**The problem**
Return exactly the span of lines in the following data that opens with the line containing "- [ ] Objekte" and closes with the line containing "- [ ] Timer". Include nothing else.

**Given data**

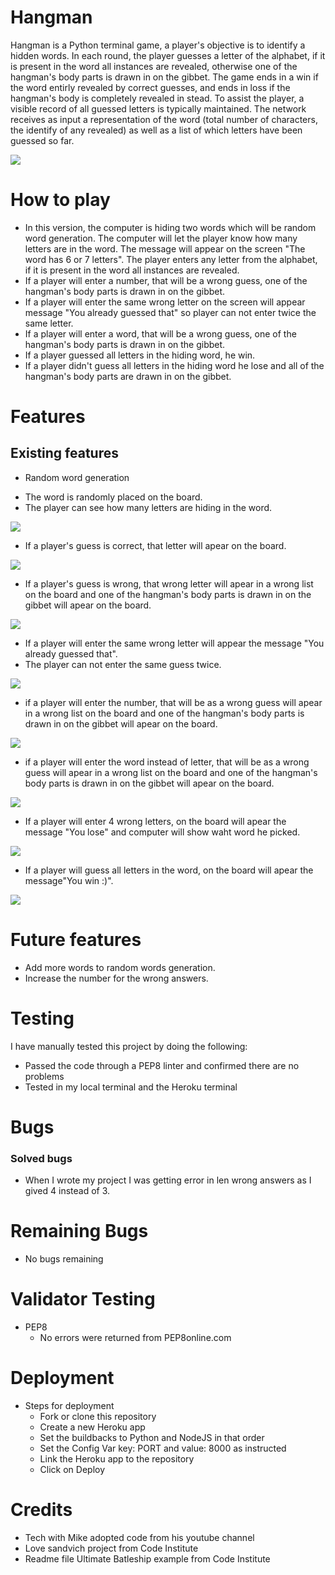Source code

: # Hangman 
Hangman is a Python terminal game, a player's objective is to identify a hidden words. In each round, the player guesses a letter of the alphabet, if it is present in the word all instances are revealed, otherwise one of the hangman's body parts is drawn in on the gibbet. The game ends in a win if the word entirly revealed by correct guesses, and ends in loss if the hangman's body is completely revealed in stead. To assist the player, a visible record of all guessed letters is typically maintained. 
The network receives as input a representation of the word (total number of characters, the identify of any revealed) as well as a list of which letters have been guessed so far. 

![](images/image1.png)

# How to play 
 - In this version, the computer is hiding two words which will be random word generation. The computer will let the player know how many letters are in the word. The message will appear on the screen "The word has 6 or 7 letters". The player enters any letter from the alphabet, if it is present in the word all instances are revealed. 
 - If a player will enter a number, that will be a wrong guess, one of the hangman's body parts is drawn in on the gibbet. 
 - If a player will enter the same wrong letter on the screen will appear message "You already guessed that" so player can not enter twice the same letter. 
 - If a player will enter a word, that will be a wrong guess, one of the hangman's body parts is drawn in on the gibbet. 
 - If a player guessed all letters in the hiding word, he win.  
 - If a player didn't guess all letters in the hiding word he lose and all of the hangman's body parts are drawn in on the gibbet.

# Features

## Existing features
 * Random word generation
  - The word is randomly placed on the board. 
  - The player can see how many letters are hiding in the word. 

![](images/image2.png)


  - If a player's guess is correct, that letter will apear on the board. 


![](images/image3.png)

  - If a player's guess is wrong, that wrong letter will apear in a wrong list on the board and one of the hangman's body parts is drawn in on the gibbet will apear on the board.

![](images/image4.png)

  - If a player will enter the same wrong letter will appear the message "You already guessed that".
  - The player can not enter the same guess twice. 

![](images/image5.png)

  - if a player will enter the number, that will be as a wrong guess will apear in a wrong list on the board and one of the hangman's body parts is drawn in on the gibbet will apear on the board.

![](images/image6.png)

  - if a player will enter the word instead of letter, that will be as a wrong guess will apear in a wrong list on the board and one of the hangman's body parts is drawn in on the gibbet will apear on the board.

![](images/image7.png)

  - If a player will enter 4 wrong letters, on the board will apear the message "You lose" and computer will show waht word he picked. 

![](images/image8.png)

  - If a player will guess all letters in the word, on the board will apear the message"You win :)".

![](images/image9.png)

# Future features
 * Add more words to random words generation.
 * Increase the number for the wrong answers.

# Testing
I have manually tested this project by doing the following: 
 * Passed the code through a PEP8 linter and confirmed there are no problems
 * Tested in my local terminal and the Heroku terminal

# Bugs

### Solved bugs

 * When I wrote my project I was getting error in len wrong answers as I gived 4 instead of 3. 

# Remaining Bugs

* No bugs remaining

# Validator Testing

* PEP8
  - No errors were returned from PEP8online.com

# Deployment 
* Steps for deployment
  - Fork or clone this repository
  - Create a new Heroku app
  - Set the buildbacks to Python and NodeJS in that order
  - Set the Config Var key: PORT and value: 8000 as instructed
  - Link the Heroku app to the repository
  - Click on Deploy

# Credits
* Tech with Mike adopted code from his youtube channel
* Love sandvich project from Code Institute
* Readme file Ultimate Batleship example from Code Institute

--

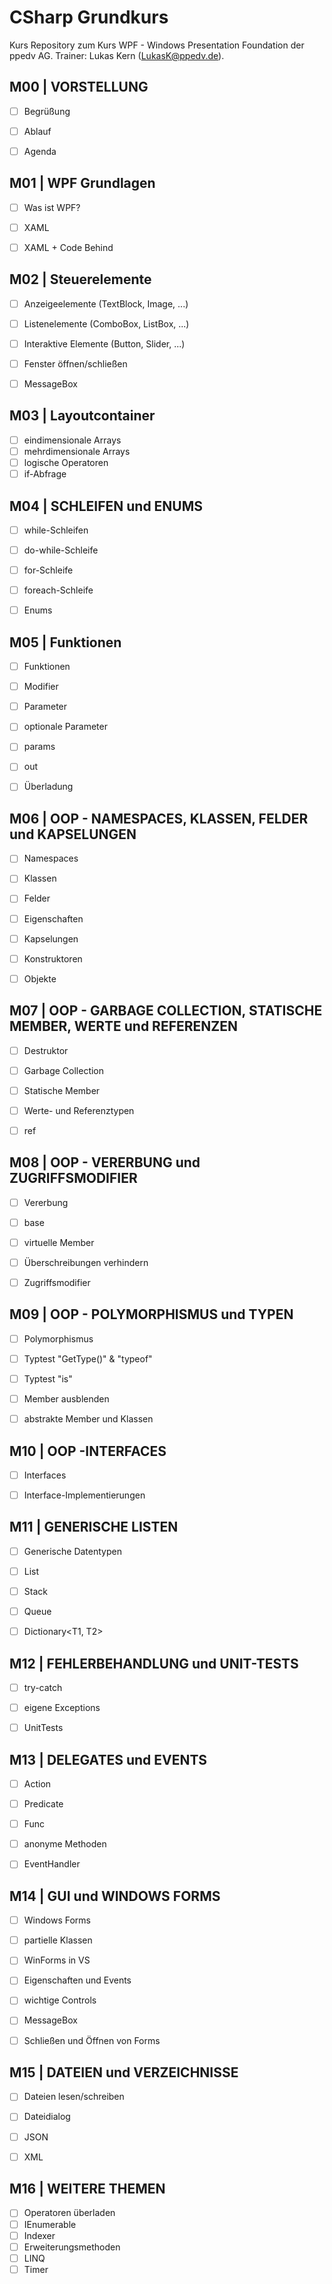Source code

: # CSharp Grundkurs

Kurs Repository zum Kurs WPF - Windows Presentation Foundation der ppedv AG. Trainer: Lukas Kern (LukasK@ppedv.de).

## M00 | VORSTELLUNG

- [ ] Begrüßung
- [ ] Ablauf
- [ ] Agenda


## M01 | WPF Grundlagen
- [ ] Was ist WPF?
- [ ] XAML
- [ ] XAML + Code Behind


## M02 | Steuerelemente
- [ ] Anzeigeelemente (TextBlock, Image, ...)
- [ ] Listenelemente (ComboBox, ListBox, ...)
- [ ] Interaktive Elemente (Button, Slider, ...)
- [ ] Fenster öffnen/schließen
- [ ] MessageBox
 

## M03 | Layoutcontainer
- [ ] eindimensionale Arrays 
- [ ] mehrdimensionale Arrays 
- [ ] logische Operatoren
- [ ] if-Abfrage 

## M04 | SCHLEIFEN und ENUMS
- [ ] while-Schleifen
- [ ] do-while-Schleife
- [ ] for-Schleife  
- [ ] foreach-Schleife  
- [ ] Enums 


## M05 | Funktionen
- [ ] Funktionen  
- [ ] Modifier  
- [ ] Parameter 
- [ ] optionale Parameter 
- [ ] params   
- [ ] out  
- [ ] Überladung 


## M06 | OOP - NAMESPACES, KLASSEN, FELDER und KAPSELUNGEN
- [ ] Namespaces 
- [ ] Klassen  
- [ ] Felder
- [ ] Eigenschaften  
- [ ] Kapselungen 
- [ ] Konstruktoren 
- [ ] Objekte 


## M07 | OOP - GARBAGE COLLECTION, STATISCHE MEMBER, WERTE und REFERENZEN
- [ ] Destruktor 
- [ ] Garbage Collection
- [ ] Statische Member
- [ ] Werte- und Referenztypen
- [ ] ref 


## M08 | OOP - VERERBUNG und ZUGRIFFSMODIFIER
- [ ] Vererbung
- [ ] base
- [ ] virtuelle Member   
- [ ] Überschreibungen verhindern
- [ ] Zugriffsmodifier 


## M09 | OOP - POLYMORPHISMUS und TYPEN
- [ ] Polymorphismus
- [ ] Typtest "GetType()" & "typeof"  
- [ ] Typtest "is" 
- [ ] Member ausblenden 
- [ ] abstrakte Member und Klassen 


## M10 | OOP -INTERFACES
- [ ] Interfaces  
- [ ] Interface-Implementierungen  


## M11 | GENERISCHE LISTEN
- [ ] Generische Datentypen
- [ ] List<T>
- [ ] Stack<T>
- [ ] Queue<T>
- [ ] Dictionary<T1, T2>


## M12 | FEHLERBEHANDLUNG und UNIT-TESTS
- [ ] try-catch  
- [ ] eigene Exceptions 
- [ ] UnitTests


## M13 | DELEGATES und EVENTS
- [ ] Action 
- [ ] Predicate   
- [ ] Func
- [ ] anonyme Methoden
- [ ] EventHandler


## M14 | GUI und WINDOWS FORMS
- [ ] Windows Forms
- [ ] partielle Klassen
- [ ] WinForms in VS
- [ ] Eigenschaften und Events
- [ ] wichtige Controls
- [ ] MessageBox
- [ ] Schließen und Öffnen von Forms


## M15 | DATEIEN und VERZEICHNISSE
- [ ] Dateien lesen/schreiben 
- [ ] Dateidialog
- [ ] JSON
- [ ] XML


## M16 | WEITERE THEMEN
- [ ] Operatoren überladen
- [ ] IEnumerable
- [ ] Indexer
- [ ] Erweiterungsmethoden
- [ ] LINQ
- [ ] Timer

**Response to the task**
- [ ] Objekte 


## M07 | OOP - GARBAGE COLLECTION, STATISCHE MEMBER, WERTE und REFERENZEN
- [ ] Destruktor 
- [ ] Garbage Collection
- [ ] Statische Member
- [ ] Werte- und Referenztypen
- [ ] ref 


## M08 | OOP - VERERBUNG und ZUGRIFFSMODIFIER
- [ ] Vererbung
- [ ] base
- [ ] virtuelle Member   
- [ ] Überschreibungen verhindern
- [ ] Zugriffsmodifier 


## M09 | OOP - POLYMORPHISMUS und TYPEN
- [ ] Polymorphismus
- [ ] Typtest "GetType()" & "typeof"  
- [ ] Typtest "is" 
- [ ] Member ausblenden 
- [ ] abstrakte Member und Klassen 


## M10 | OOP -INTERFACES
- [ ] Interfaces  
- [ ] Interface-Implementierungen  


## M11 | GENERISCHE LISTEN
- [ ] Generische Datentypen
- [ ] List<T>
- [ ] Stack<T>
- [ ] Queue<T>
- [ ] Dictionary<T1, T2>


## M12 | FEHLERBEHANDLUNG und UNIT-TESTS
- [ ] try-catch  
- [ ] eigene Exceptions 
- [ ] UnitTests


## M13 | DELEGATES und EVENTS
- [ ] Action 
- [ ] Predicate   
- [ ] Func
- [ ] anonyme Methoden
- [ ] EventHandler


## M14 | GUI und WINDOWS FORMS
- [ ] Windows Forms
- [ ] partielle Klassen
- [ ] WinForms in VS
- [ ] Eigenschaften und Events
- [ ] wichtige Controls
- [ ] MessageBox
- [ ] Schließen und Öffnen von Forms


## M15 | DATEIEN und VERZEICHNISSE
- [ ] Dateien lesen/schreiben 
- [ ] Dateidialog
- [ ] JSON
- [ ] XML


## M16 | WEITERE THEMEN
- [ ] Operatoren überladen
- [ ] IEnumerable
- [ ] Indexer
- [ ] Erweiterungsmethoden
- [ ] LINQ
- [ ] Timer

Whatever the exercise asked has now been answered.